One of the most notable parts of the carnaval dominicano is the presence of various masked or costumed characters. The main character is El Diablo Cojuelo, or "limping devil," and its variations. Every town or region has its own characters, as well, which each have their own backstory and importance as well. Nearly all the characters are very elaborately costumed, and the costumes and masks are generally handmade by artisans. The most characteristic costume in the Santiago carnival is that of the lechones, a take on the limping devil. They carry verjigas (originally inflated cow bladders, hence the name), as do many of the devil characters, in addition to rope whips which they snap loudly as they walk. The lechones wear masks with a nose and horns which are loosely based on stylized pig heads. Each neighborhood has a slightly different variation on the shape of their mask and its decorations. In Los Pepines, for example, the horns have little spikes coming off of them; in La Joya, the horns are left smooth. The masks are made by first forming a mold out of clay, or barro, before covering it in paper mache. The paper mache, once dry, is removed and filled with plaster to create a reusable mold. The masks are actually paper mache, usually made with crepe paper, and are decorated with paint, spikes, flowers, and all sorts of other accessories.

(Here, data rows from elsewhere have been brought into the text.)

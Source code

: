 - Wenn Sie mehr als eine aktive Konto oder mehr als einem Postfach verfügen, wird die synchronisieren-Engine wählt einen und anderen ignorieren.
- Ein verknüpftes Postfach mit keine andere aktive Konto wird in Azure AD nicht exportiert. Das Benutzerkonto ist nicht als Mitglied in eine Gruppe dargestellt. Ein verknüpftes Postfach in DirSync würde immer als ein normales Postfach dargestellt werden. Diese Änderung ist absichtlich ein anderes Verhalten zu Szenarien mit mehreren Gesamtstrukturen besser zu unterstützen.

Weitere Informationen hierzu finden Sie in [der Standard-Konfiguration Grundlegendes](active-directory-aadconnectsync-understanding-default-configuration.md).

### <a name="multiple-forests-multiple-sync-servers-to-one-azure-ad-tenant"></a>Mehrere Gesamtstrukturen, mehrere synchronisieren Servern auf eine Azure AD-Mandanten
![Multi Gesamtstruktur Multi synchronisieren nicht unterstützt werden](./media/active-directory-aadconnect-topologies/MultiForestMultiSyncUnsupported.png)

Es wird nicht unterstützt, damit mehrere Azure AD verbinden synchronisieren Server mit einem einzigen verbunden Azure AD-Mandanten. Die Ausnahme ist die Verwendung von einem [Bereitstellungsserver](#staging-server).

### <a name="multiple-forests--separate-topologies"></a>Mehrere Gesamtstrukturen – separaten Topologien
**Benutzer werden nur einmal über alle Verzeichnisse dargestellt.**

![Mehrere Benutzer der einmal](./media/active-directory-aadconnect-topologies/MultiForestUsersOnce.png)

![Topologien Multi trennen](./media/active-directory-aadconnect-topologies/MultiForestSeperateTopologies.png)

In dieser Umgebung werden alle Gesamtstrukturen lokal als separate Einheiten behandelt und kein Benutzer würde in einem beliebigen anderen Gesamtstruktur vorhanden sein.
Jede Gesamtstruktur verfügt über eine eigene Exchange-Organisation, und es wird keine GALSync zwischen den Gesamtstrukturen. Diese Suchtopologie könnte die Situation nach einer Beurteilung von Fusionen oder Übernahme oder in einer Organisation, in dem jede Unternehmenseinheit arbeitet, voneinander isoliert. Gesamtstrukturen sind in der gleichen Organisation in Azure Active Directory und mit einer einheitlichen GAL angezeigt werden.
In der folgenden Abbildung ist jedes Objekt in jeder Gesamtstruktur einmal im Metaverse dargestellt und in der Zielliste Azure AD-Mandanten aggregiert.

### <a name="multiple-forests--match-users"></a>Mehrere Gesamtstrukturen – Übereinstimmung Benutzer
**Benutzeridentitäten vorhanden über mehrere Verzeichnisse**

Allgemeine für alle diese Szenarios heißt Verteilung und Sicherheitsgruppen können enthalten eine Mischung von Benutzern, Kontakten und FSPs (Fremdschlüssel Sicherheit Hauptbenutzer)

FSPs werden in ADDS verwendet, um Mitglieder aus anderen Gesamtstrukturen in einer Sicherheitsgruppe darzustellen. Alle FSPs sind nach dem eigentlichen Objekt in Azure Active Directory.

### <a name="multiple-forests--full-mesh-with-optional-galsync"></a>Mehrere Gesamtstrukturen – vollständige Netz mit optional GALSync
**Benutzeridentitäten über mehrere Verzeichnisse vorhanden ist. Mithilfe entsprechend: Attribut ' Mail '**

As one of our cultural mentoring activities, we had the opportunity to visit an artisan named Juan Pascual who has been making Carnival masks for over 40 years. He explained the process of making the masks and showed us around his workshop so that we could see more of the various works-in-progress. To top it all off, we had the chance to paint our own mini-lechón masks! Before beginning to paint, we asked if the specific designs painted on carried special meaning (so that we could avoid misusing them, if so). We learned they generally don't and are instead just the result of the artist's imagination at the time. With that in mind, we began to paint. I chose to freehand mine, while Hazel drew her pattern out before beginning to add color. When we finished, we agreed each of our masks was a good reflection of our own personal styles. Our cultural mentor Laura, meanwhile, was crafting her own mini-mold– which was not nearly as easy as Juan Pascual had made it look.
Over our time here in the Dominican Republic, we've had the opportunity to not only learn about the history of Carnival but to visit the celebrations in Santiago and La Vega. It was amazing to see the vibrance of the people and the characters come to life on the streets. Although the main month of Carnival is now over, we are continuing to learn more about other aspects of Dominican culture and history, and I encourage you to do the same.
'Til next time!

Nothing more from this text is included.